Safety is a huge priority for the Office of Head Start. When reviewers observe teachers leaving children unattended for any period of time or with only one teacher in a classroom while another leaves the room, that causes concern, because they know that those practices are likely habitual. “If you’re doing it while we’re standing right here, you’re doing it all the time, because you think it’s normal,” Del-Zio says.

#7: No appropriate segregation of duties

Federal reviews also examine a program’s fiscal practices, so they want to see safeguards against financial fraud. “It’s typical to see a very small fiscal team when you have 40 children enrolled in the program and you’re dealing with a million dollars,” Del-Zio says. “Whereas if you have a giant program with 7,000 slots and $50 million, you’d expect to see a very different structure.
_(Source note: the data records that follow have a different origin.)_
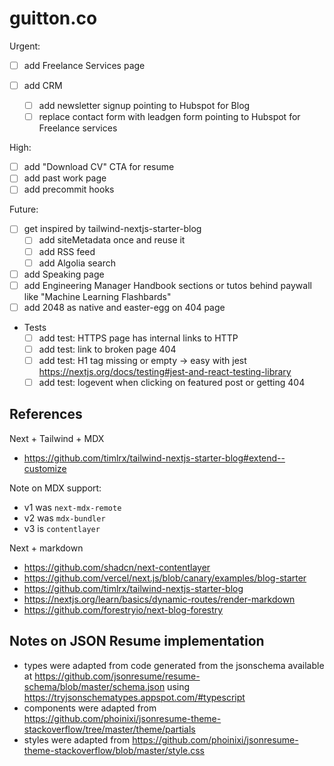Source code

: # guitton.co

Urgent:

- [ ] add Freelance Services page
- [ ] add CRM

  - [ ] add newsletter signup pointing to Hubspot for Blog
  - [ ] replace contact form with leadgen form pointing to Hubspot for Freelance services

High:

- [ ] add "Download CV" CTA for resume
- [ ] add past work page
- [ ] add precommit hooks

Future:

- [ ] get inspired by tailwind-nextjs-starter-blog
  - [ ] add siteMetadata once and reuse it
  - [ ] add RSS feed
  - [ ] add Algolia search
- [ ] add Speaking page
- [ ] add Engineering Manager Handbook sections or tutos behind paywall like "Machine Learning Flashbards"
- [ ] add 2048 as native and easter-egg on 404 page
- Tests
  - [ ] add test: HTTPS page has internal links to HTTP
  - [ ] add test: link to broken page 404
  - [ ] add test: H1 tag missing or empty -> easy with jest <https://nextjs.org/docs/testing#jest-and-react-testing-library>
  - [ ] add test: logevent when clicking on featured post or getting 404

## References

Next + Tailwind + MDX

- <https://github.com/timlrx/tailwind-nextjs-starter-blog#extend--customize>

Note on MDX support:

- v1 was `next-mdx-remote`
- v2 was `mdx-bundler`
- v3 is `contentlayer`

Next + markdown

- <https://github.com/shadcn/next-contentlayer>
- <https://github.com/vercel/next.js/blob/canary/examples/blog-starter>
- <https://github.com/timlrx/tailwind-nextjs-starter-blog>
- <https://nextjs.org/learn/basics/dynamic-routes/render-markdown>
- <https://github.com/forestryio/next-blog-forestry>

## Notes on JSON Resume implementation

- types were adapted from code generated from the jsonschema available at <https://github.com/jsonresume/resume-schema/blob/master/schema.json> using <https://tryjsonschematypes.appspot.com/#typescript>
- components were adapted from <https://github.com/phoinixi/jsonresume-theme-stackoverflow/tree/master/theme/partials>
- styles were adapted from <https://github.com/phoinixi/jsonresume-theme-stackoverflow/blob/master/style.css>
One person can’t handle $50 million, but both of them must have established segregations of duty.” In a smaller program, if the same person writes a purchase request, purchases supplies, and writes a check to pay for the supplies, it creates potential opportunities for fraud. Programs need systems in place to ensure appropriate segregation of duties and reduce the potential for fraud.
In the past, a federal review could be managed as a one-time event. But with the current standards and review protocol, review readiness requires the right systems and mindset. Teams that are proactive and have these systems in place are always ready for a federal review instead of needing to panic as it approaches. Continuous quality improvement embraces this mindset, because staff are continually digesting information, asking the important questions, and looking ahead.